Securities Appellate Tribunal quashes Sebi bar on DLF

The Securities Appellate Tribunal (SAT) today quashed an order by market regulator Securities and Exchange Board of India (Sebi) that barred realty major DLF and six of its top executives from capital markets for three years.

SAT has modified Sebi's prohibitory order against DFL and its directors to a period of six months commencing from the date of passing the impugned order, on 10 October 2014.

The Sebi order was based on complaints filed by three aggrieved investors in DLF, namely, Felicite, Shalika and Sudipti, for allegedly misleading investors by withholding information about some of its units and the criminal cases pending against them in its IPO.

SAT had, last month, reserved its order on appeals filed by DLF, chairman K P Singh and five others, including his son Rajiv Singh and daughter Pia Singh.

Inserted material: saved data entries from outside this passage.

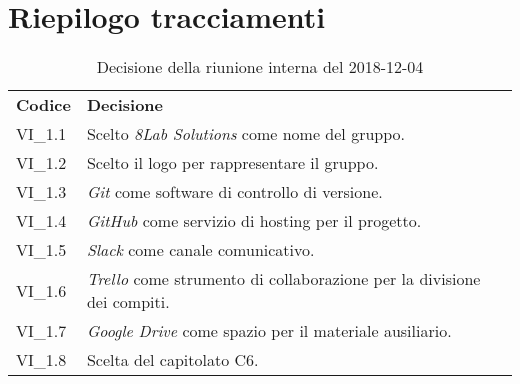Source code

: \section{Riepilogo tracciamenti}
\begin{table}[H]
	
	\begin{longtable}{ >{\centering}p{} >{\centering}p{}}
			
		\rowcolorhead
		\centering \textbf{\color{white}Codice} 
		& \centering \textbf{\color{white}Decisione} 
		
		\tabularnewline 
		VI\_1.1 & Scelto \textit{8Lab Solutions} come nome del gruppo.
		
		\tabularnewline 
		VI\_1.2 & Scelto il logo per rappresentare il gruppo.
		
		\tabularnewline 
		VI\_1.3 & \textit{Git} come software di controllo di versione.
	
		\tabularnewline 
		VI\_1.4 & \textit{GitHub} come servizio di hosting per il progetto.
		
		\tabularnewline 
		VI\_1.5 & \textit{Slack} come canale comunicativo.
		
		\tabularnewline 
		VI\_1.6 & \textit{Trello} come strumento di collaborazione per la divisione 
				dei compiti.
	
		\tabularnewline 
		VI\_1.7 & \textit{Google Drive} come spazio per il materiale ausiliario.
		
		\tabularnewline
		VI\_1.8 & Scelta del capitolato C6.	
	
	\end{longtable}
	\caption{Decisione della riunione interna del 2018-12-04}	

\end{table}




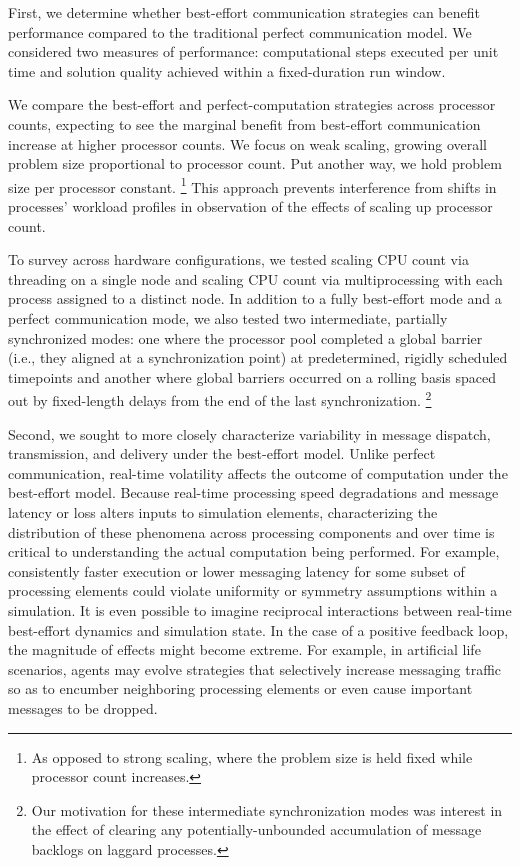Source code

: First, we determine whether best-effort communication strategies can benefit performance compared to the traditional perfect communication model.
We considered two measures of performance: computational steps executed per unit time and solution quality achieved within a fixed-duration run window.

We compare the best-effort and perfect-computation strategies across processor counts, expecting to see the marginal benefit from best-effort communication increase at higher processor counts.
We focus on weak scaling, growing overall problem size proportional to processor count.
Put another way, we hold problem size per processor constant.%
\footnote{
As opposed to strong scaling, where the problem size is held fixed while processor count increases.
}
This approach prevents interference from shifts in processes' workload profiles in observation of the effects of scaling up processor count.

To survey across hardware configurations, we tested scaling CPU count via threading on a single node and scaling CPU count via multiprocessing with each process assigned to a distinct node.
In addition to a fully best-effort mode and a perfect communication mode, we also tested two intermediate, partially synchronized modes: one where the processor pool completed a global barrier (i.e., they aligned at a synchronization point) at predetermined, rigidly scheduled timepoints and another where global barriers occurred on a rolling basis spaced out by fixed-length delays from the end of the last synchronization.%
\footnote{
Our motivation for these intermediate synchronization modes was interest in the effect of clearing any potentially-unbounded accumulation of message backlogs on laggard processes.
}

Second, we sought to more closely characterize variability in message dispatch, transmission, and delivery under the best-effort model.
Unlike perfect communication, real-time volatility affects the outcome of computation under the best-effort model.
Because real-time processing speed degradations and message latency or loss alters inputs to simulation elements, characterizing the distribution of these phenomena across processing components and over time is critical to understanding the actual computation being performed.
For example, consistently faster execution or lower messaging latency for some subset of processing elements could violate uniformity or symmetry assumptions within a simulation.
It is even possible to imagine reciprocal interactions between real-time best-effort dynamics and simulation state.
In the case of a positive feedback loop, the magnitude of effects might become extreme.
For example, in artificial life scenarios, agents may evolve strategies that selectively increase messaging traffic so as to encumber neighboring processing elements or even cause important messages to be dropped.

DLF and its directors were restrained from accessing the securities market and prohibited from buying, selling or otherwise dealing in securities for three years for resorting to sham transactions they have violated Sebi regulations on disclosures (See: Sebi bars DLF and its 6 directors from markets for 3 years).

According to SAT, the restraint / prohibitory order for three years was passed against the appellants by taking into consideration different facets of the very same violation.

Apart from that, there are several other mitigating factors which are in favour of the appellants, SAT said.

''Although resorting to sham transaction deserves stern action, in the facts of present case, since the material information relating to Felicite, Shalika and Sudipti were insignificant, even if the same were disclosed in the offer documents, it would have had little impact on the investor decision to invest in the shares of DLF, SAT noted.

Also, the tribunal said, there is nothing on record to suggest that the investors were prejudiced on account of DLF failing to disclose material information relating to Felicite, Shalika and Sudipti.

According to SAT, ''there is nothing on record to suggest that failure to disclose material information relating to three companies in violation of various clauses under Chapter VI of DIP Guidelines / PFUTP Regulations has led to any direct or indirect benefit or advantage to DLF or its directors.

''DLF has already borrowed huge funds for acquiring lands / development rights and further funds would be necessary for development of the said lands. If DLF is restrained / prohibited from accessing the securities market for a long period, it would seriously cripple the functioning of DLF and consequently, the interests of 4.5 lakh investors in DLF would be seriously prejudiced, SAT said while quashing the Sebi order.

Also, SAT said, since the object of passing restraint / prohibitory order is to ensure that no such violations are committed in the future and not to stifle the violator, the restraint / prohibitory order imposed on the appellants for a period of three years would have to be modified accordingly.

Shares of DLF soared higher by about 8 per cent. The stock was trading at Rs157. 99 per share after hitting a high of Rs163.80 on the BSE in early afternoon trade.

"We welcome this order and have full faith in the country's judicial system. We are in the process of studying the order and will comment accordingly," DLF said in a statement after the SAT judgement.

Sebi had passed the prohibitory order in October last year after finding DLF guilty of "active and deliberate suppression" of material information at the time of its IPO in 2007, which had fetched Rs9,187 crore.

While the original order did not include any monetary penalty, the Sebi passed another directive last month, in the same case, imposing penalties totalling Rs86 crore on DLF, its top executives and a host of related persons and entities, including spouses of some executives who were "housewives".

DLF challenged the Sebi's earlier order, passed in October the same month. DLF is yet to challenge the second order from Sebi.